Each number (question) we ask, we get one of three possible answers:

- "Your guess is lower than the hidden number" (and you incur a cost of
`a`), or - "Your guess is higher than the hidden number" (and you incur a cost of
`b`), or - "Yes, that's it!" (and the game ends).

Given the value of `n`, `a`, and `b`, an *optimal strategy* minimizes the total cost __for the worst possible case__.

For example, if `n` = 5, `a` = 2, and `b` = 3, then we may begin by asking "**2**" as our first question.

If we are told that 2 is higher than the hidden number (for a cost of `b`=3), then we are sure that "**1**" is the hidden number (for a total cost of **3**).

If we are told that 2 is lower than the hidden number (for a cost of `a`=2), then our next question will be "**4**".

If we are told that 4 is higher than the hidden number (for a cost of `b`=3), then we are sure that "**3**" is the hidden number (for a total cost of 2+3=**5**).

If we are told that 4 is lower than the hidden number (for a cost of `a`=2), then we are sure that "**5**" is the hidden number (for a total cost of 2+2=**4**).

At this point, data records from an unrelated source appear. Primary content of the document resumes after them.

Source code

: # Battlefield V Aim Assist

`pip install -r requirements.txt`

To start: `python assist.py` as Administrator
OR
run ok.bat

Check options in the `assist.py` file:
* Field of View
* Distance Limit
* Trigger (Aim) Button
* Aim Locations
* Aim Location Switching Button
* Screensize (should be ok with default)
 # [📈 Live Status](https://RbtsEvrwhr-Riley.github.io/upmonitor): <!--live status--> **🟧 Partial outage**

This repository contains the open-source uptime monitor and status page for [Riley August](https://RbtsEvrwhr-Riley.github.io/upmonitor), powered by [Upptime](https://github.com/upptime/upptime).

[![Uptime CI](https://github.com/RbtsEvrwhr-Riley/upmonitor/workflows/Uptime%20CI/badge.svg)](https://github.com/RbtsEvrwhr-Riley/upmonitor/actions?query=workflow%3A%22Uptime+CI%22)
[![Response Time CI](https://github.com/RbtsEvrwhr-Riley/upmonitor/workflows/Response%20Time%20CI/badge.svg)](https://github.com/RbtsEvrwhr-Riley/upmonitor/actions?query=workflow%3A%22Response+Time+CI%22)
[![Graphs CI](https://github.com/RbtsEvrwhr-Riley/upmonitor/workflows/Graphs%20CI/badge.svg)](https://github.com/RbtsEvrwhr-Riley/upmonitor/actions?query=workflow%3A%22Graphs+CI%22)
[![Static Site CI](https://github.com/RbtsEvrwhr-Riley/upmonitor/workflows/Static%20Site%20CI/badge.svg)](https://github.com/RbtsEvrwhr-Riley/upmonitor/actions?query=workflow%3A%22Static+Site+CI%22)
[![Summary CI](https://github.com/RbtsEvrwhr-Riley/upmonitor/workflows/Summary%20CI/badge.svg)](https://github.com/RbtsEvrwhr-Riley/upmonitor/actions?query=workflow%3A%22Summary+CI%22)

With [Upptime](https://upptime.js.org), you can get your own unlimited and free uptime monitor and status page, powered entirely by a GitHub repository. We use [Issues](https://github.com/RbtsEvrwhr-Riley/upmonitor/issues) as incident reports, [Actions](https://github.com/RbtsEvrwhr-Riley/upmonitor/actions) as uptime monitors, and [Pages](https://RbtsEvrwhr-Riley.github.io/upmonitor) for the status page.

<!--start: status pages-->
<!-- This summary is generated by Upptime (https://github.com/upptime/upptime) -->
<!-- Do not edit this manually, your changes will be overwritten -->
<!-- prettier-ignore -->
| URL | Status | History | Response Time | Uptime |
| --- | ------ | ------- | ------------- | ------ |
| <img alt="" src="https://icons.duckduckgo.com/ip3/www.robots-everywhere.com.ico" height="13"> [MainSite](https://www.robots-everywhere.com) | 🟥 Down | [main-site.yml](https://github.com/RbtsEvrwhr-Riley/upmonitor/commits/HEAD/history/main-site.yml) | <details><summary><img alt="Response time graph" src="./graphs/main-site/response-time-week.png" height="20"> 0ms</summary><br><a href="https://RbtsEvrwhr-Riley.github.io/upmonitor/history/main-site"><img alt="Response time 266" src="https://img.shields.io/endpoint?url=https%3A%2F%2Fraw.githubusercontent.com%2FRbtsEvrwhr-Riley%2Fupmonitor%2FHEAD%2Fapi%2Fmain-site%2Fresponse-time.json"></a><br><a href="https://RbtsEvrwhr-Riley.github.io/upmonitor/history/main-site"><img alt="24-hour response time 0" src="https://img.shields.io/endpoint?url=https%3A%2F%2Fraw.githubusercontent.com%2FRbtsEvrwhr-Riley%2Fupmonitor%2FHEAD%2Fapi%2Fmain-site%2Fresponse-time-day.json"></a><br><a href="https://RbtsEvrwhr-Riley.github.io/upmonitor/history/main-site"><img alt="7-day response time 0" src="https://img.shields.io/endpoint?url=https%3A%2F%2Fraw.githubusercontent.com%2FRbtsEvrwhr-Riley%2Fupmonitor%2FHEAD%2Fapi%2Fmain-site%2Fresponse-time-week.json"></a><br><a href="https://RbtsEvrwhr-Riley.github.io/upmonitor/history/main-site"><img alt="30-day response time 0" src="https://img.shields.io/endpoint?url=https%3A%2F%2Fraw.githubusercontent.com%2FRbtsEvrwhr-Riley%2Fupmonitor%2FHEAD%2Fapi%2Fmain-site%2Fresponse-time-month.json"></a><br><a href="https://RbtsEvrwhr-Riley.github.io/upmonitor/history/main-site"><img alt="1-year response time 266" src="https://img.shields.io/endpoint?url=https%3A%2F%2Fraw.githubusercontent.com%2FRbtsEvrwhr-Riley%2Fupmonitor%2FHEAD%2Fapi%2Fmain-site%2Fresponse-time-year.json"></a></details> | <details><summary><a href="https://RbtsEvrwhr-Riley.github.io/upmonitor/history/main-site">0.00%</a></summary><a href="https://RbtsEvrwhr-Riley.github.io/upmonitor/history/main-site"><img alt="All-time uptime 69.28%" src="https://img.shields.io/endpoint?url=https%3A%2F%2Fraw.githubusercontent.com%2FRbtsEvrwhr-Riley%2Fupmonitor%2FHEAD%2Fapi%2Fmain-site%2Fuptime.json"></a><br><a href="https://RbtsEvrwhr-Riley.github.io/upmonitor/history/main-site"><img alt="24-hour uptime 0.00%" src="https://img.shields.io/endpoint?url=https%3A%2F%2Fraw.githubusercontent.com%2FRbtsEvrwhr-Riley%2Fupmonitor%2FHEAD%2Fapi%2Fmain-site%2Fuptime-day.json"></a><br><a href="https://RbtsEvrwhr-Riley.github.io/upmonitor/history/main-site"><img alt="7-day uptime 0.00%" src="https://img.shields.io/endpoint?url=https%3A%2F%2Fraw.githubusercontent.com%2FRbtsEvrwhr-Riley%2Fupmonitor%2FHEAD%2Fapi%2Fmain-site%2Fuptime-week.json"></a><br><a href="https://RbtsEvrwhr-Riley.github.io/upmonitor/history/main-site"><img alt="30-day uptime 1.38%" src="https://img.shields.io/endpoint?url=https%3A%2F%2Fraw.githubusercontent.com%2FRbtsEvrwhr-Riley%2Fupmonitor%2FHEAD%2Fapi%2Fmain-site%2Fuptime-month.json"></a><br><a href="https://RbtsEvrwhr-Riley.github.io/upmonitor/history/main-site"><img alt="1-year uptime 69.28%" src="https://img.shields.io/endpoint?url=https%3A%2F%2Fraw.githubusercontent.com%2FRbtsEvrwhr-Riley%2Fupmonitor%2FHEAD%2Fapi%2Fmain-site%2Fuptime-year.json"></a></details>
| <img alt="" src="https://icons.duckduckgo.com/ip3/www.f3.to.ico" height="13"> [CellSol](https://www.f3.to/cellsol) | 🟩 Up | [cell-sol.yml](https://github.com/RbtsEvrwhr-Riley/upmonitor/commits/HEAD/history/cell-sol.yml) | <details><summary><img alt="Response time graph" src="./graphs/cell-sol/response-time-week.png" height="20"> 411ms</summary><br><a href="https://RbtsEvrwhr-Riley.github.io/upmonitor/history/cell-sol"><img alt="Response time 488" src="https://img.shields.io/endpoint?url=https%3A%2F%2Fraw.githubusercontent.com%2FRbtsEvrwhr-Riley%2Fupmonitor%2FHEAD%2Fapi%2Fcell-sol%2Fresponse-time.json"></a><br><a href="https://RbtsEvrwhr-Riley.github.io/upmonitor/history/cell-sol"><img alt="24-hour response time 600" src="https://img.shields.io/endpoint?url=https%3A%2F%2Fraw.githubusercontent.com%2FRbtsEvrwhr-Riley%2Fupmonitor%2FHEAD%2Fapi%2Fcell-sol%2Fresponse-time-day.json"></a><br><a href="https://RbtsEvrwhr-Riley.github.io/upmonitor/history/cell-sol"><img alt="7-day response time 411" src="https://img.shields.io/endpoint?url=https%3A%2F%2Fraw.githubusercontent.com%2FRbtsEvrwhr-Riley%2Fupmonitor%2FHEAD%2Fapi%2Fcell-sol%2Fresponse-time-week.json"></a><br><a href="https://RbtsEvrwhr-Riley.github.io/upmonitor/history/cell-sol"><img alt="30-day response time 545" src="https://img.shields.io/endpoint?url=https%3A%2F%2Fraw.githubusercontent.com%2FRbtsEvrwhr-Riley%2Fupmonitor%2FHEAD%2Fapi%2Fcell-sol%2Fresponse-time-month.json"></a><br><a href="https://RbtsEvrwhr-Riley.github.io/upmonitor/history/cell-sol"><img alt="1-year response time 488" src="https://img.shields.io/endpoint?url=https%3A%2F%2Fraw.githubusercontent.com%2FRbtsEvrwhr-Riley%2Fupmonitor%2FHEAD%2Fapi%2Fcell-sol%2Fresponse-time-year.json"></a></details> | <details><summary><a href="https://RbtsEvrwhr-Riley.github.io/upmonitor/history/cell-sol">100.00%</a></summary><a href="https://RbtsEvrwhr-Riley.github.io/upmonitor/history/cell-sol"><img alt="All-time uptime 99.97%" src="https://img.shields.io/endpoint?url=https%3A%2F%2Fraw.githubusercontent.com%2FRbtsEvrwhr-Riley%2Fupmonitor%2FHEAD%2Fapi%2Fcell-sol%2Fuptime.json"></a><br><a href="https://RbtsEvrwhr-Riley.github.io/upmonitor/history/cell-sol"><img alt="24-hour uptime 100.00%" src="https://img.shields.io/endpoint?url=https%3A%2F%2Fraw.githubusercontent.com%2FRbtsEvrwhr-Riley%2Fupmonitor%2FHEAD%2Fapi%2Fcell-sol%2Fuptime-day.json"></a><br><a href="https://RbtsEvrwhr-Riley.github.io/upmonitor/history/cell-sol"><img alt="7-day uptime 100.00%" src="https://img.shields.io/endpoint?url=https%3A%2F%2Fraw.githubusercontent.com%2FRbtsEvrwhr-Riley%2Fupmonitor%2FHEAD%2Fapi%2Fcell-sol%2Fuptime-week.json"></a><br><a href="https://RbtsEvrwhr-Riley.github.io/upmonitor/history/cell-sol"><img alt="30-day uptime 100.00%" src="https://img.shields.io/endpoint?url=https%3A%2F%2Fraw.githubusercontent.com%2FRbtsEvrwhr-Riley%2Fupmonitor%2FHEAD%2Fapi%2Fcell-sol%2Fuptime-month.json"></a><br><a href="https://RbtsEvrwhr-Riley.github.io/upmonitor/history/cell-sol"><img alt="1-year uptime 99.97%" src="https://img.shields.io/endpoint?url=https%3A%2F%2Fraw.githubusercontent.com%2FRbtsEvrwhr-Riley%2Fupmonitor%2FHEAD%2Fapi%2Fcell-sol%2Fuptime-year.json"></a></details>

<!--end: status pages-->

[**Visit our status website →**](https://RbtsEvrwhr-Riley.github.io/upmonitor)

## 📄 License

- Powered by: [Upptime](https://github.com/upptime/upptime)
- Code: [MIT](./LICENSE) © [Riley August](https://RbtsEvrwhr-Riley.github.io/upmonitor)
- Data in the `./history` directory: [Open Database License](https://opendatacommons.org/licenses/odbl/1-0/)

Thus, the worst-case cost achieved by this strategy is **5**. It can also be shown that this is the lowest worst-case cost that can be achieved.
So, in fact, we have just described an optimal strategy for the given values of `n`, `a`, and `b`.

Let C(`n`, `a`, `b`) be the worst-case cost achieved by an optimal strategy for the given values of `n`, `a`, and `b`.

Here are a few examples:

C(5, 2, 3) = 5

C(500, √2, √3) = 13.22073197...

C(20000, 5, 7) = 82

C(2000000, √5, √7) = 49.63755955...

Let F_{k} be the Fibonacci numbers: F_{k} = F_{k-1} + F_{k-2} with base cases F_{1} = F_{2} = 1.

Find ∑_{1≤k≤30} C(10^{12}, √`k`, √F_{k}), and give your answer rounded to 8 decimal places behind the decimal point.